I’m here to show investors they don’t need to break the bank to secure a passive income stream in later life. All that’s required is a regular cash commitment and a diversified investment approach.
My £150 a month plan is manageable, yet it equates to a tidy £1,800 a year. Over a decade, this is £21,600. While all investments fluctuate over long periods, it’s not unreasonable to believe that my cash investment will have increased exponentially.
So, how am I building my portfolio to ensure it is diversified and will generate significant long-term returns? I’ll be dividing my funds into the following investment inputs.
ETFs
Exchange traded funds (ETFs) are a collection of shares that trade on an exchange at any given time. Either actively managed or set up to track a broader index, they provide a low-cost way of gaining exposure to a diversified basket of options.

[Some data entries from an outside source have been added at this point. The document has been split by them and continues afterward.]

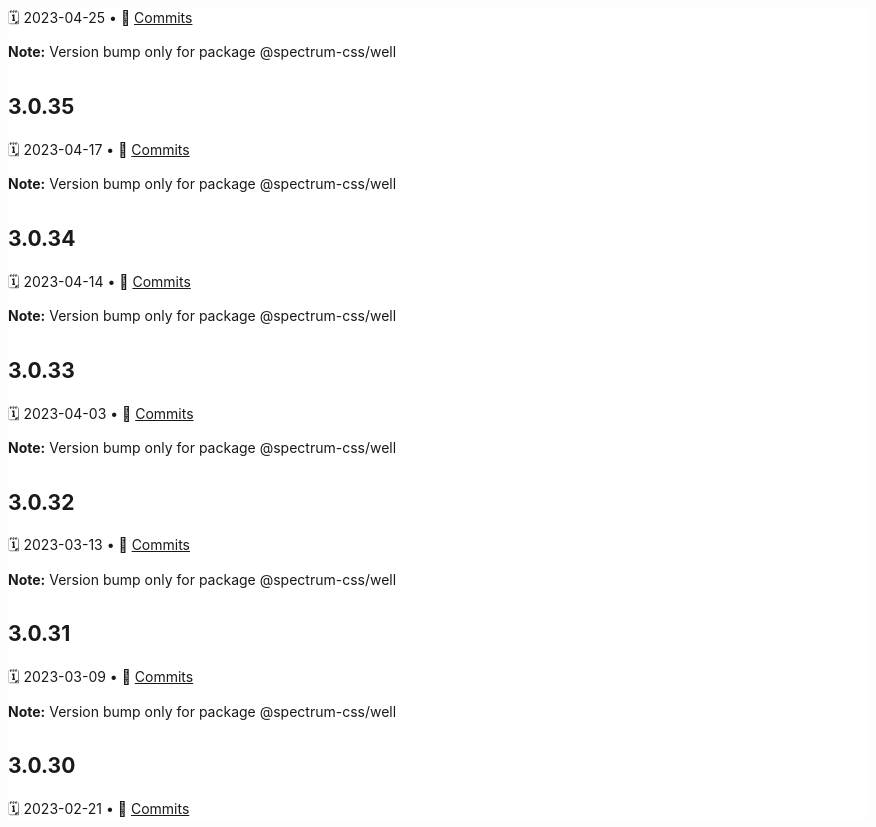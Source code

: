 🗓 2023-04-25 • 📝 [Commits](https://github.com/adobe/spectrum-css/compare/@spectrum-css/well@3.0.35...@spectrum-css/well@3.0.36)

**Note:** Version bump only for package @spectrum-css/well

<a name="3.0.35"></a>

## 3.0.35

🗓 2023-04-17 • 📝 [Commits](https://github.com/adobe/spectrum-css/compare/@spectrum-css/well@3.0.33...@spectrum-css/well@3.0.35)

**Note:** Version bump only for package @spectrum-css/well

<a name="3.0.34"></a>

## 3.0.34

🗓 2023-04-14 • 📝 [Commits](https://github.com/adobe/spectrum-css/compare/@spectrum-css/well@3.0.33...@spectrum-css/well@3.0.34)

**Note:** Version bump only for package @spectrum-css/well

<a name="3.0.33"></a>

## 3.0.33

🗓 2023-04-03 • 📝 [Commits](https://github.com/adobe/spectrum-css/compare/@spectrum-css/well@3.0.32...@spectrum-css/well@3.0.33)

**Note:** Version bump only for package @spectrum-css/well

<a name="3.0.32"></a>

## 3.0.32

🗓 2023-03-13 • 📝 [Commits](https://github.com/adobe/spectrum-css/compare/@spectrum-css/well@3.0.31...@spectrum-css/well@3.0.32)

**Note:** Version bump only for package @spectrum-css/well

<a name="3.0.31"></a>

## 3.0.31

🗓 2023-03-09 • 📝 [Commits](https://github.com/adobe/spectrum-css/compare/@spectrum-css/well@3.0.30...@spectrum-css/well@3.0.31)

**Note:** Version bump only for package @spectrum-css/well

<a name="3.0.30"></a>

## 3.0.30

🗓 2023-02-21 • 📝 [Commits](https://github.com/adobe/spectrum-css/compare/@spectrum-css/well@3.0.29...@spectrum-css/well@3.0.30)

A good example is the popular Stocks and Shares ISA. Data for the 2020/21 tax year showed that the average Stocks and Shares ISA returned 13.55%.
I personally like the Hargreaves Lansdown Stocks and Shares ISA, as it offers a low account management fee of 0.45% and a simple user interface.
Mutual funds
Similar to ETFs, a mutual fund is a compilation of assets operated by a professional money manager. The difference is that mutual funds trade only once a day after the market closes.
Via a mutual fund, investors gain access to a professionally managed portfolio of diversified options, including stocks, bonds and other securities.
Each shareholder in the fund participates proportionally in the gains or losses in any given period. High-performing, large-stock mutual funds have produced returns of up to 12.86% in the last 20 years.
Vanguard is the largest issuer of mutual funds in the world, and this is where I’m allocating some of my £150. The firm offers a range of options such as index funds, Vanguard ESG funds and target retirement funds.
Single line stocks
I also like to invest in individual stocks, chiefly because public companies regularly deliver cash-generating dividends to shareholders.
The highest dividend-yielding company on the FTSE 100 is homebuilder Persimmon at 15%, but the average is around 4%.
When it comes to picking individual stocks, I consider whether the company – and the industry it operates in – is future proof. That means I can reasonably say it will continue to generate revenue in an evolving world.
In that case, National Grid is a good consideration for my portfolio, as we are going to need electricity whatever the future looks like, and it boasts a 4.82% annual dividend yield.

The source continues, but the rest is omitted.